Will PGF use taxpayer funds to sue the taxpayer?
The Herald reports:
The Problem Gambling Foundation is seeking legal advice over a possible High Court challenge to a controversial Government decision to axe funding for most of its services for gambling addicts.
So because the Salvation Army was judged better able to provide support for gambling addicts, the PGF may use some of its money (90% taxpayer funded) on court action rather than actually helping gambling addicts. Shows their sense of priority.
The PGF has been claiming that the loss of its funding will silence its voice. This shows how much they have lost the plot. Taxpayers do not fund them to be a voice to lobby Government. That is explicitly illegal, ruled so by the Auditor-General. They are funded to provide support for gambling addicts.
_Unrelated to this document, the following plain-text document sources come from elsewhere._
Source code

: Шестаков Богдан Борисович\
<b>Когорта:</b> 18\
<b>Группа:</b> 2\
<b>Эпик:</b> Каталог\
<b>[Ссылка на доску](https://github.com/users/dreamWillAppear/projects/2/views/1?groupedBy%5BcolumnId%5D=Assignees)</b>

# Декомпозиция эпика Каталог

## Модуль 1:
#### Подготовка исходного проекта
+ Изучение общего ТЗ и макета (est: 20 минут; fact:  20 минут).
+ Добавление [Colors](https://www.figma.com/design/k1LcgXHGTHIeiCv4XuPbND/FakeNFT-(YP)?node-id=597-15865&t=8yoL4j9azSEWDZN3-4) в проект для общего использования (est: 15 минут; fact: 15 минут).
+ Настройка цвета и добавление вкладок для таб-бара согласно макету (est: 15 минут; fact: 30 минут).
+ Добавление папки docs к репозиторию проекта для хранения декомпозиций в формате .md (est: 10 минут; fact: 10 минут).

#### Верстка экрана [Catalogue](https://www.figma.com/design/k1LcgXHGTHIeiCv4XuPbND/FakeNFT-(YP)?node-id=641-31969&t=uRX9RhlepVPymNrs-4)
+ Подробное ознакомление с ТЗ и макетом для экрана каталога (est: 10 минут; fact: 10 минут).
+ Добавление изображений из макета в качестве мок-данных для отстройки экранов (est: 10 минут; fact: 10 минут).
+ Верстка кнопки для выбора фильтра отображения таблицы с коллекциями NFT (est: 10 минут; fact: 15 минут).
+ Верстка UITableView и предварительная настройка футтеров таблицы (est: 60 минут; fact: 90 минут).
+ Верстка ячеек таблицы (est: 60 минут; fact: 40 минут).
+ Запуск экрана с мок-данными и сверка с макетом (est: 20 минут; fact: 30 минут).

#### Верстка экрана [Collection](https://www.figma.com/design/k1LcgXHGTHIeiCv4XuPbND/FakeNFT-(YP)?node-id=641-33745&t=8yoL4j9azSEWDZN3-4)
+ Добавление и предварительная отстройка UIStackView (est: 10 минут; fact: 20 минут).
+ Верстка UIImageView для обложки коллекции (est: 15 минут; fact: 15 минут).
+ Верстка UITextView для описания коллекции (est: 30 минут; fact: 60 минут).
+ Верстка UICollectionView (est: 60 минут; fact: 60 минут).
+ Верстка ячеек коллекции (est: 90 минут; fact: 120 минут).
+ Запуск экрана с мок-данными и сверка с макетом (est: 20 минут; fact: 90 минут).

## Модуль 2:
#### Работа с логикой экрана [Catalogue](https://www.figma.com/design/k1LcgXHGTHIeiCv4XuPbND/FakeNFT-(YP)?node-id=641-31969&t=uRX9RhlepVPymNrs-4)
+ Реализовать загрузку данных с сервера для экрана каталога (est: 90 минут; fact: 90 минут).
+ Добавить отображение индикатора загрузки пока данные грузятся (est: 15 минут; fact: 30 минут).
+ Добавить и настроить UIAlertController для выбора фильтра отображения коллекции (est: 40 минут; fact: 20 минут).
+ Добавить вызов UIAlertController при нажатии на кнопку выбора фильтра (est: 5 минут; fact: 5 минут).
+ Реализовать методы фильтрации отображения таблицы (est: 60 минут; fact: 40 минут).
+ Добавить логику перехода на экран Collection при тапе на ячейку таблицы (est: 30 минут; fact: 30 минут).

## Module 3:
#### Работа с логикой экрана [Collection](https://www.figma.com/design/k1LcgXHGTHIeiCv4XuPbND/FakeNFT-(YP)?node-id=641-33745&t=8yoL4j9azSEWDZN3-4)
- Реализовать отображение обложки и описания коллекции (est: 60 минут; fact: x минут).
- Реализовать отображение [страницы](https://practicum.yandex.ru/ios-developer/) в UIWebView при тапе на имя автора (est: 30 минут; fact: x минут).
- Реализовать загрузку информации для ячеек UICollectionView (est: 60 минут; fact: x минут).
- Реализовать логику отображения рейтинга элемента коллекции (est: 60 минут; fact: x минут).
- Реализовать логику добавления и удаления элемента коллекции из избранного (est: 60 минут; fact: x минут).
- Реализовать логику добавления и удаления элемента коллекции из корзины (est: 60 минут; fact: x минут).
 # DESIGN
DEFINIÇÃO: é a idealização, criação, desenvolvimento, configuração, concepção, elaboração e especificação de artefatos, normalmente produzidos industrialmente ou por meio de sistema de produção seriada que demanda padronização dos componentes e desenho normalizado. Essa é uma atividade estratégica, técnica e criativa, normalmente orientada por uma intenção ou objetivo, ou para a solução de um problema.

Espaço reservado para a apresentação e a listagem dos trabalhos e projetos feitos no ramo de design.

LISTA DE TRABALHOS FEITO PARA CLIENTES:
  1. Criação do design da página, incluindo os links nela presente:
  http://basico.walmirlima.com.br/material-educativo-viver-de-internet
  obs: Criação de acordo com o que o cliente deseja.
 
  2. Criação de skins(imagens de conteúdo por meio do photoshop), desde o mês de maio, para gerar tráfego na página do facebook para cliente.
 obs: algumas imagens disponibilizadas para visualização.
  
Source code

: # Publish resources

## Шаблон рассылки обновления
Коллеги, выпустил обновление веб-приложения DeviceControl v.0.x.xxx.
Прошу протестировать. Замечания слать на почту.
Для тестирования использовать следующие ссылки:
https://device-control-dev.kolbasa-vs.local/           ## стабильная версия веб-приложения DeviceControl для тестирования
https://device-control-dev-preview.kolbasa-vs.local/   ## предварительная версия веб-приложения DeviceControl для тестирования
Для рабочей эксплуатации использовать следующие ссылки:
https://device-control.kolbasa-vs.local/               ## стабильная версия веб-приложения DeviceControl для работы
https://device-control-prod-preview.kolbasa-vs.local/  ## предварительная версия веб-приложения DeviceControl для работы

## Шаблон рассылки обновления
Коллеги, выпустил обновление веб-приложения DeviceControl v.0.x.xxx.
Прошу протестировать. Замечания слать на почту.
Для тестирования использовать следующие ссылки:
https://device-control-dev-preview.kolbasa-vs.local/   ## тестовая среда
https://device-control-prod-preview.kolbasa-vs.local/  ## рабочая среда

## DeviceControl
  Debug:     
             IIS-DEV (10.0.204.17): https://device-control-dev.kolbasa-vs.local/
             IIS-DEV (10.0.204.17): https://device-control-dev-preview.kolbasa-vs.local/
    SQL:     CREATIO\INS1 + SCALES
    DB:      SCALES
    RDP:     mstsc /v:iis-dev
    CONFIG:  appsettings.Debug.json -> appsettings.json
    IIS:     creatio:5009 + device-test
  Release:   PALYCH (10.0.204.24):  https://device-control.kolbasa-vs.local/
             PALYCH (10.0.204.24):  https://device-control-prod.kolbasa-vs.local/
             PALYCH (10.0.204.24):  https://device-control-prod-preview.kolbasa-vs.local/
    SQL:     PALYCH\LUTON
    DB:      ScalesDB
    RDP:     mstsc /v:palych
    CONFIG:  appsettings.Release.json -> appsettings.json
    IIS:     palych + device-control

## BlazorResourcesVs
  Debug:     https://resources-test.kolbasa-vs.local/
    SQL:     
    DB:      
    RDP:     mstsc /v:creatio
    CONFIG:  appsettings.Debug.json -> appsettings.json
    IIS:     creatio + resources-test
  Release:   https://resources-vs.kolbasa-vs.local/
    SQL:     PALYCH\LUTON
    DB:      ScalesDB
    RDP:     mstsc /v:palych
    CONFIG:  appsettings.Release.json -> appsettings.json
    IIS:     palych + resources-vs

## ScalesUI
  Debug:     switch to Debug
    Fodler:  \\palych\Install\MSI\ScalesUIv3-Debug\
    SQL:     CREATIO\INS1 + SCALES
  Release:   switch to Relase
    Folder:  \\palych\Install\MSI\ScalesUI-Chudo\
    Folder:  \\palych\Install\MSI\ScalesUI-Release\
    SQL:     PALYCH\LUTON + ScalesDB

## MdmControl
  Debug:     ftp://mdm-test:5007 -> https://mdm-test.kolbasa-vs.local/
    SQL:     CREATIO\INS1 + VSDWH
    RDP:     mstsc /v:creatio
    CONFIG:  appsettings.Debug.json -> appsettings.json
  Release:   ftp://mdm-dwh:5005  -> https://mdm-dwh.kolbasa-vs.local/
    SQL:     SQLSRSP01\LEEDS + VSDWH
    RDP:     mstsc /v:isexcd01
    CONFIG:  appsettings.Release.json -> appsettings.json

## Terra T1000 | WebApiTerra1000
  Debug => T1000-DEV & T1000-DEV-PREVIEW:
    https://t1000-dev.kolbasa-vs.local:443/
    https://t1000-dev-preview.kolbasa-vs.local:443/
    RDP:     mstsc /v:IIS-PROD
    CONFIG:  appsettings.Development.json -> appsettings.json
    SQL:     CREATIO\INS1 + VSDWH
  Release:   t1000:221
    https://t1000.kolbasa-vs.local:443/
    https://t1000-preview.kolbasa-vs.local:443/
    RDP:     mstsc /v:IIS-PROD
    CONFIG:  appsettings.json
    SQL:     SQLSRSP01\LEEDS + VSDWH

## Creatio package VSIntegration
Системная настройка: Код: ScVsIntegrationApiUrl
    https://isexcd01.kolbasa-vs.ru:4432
Any advocacy is meant to come out of their own funds.
So if they claim their loss of taxpayer funding will silence their voice, it is a de facto admission they have been illegally cross-subsidising their advocacy work from their taxpayer funding. This means it is no surprise that the Salvation Army were found to be better able to actually help problem gamlers.
In Stuff the PGF said:
Ramsey confirmed the meetings, saying “it’s fair to say our political activity creates tension with the funder” but said he had told the ministry no taxpayer money was spent on advocacy work.
Yet in the same article he says:
Ramsey said the ministry’s decision, which strips away 77 per cent of the foundation’s budget and is likely to result in up to 52 job losses from a staff of 63, had the effect of “silencing the big voice against gambling”
So he is contradicting himself.
The answer of course is that the PGF used the taxpayer funding to massively fund their lobbying activities. It’s easy to do so. The biggest cost is always staff time, and you just have a proportion of the staff’s time spent on lobbying.
Now again I have no problems with lobbying – so long as it is not taxpayer funded lobbying.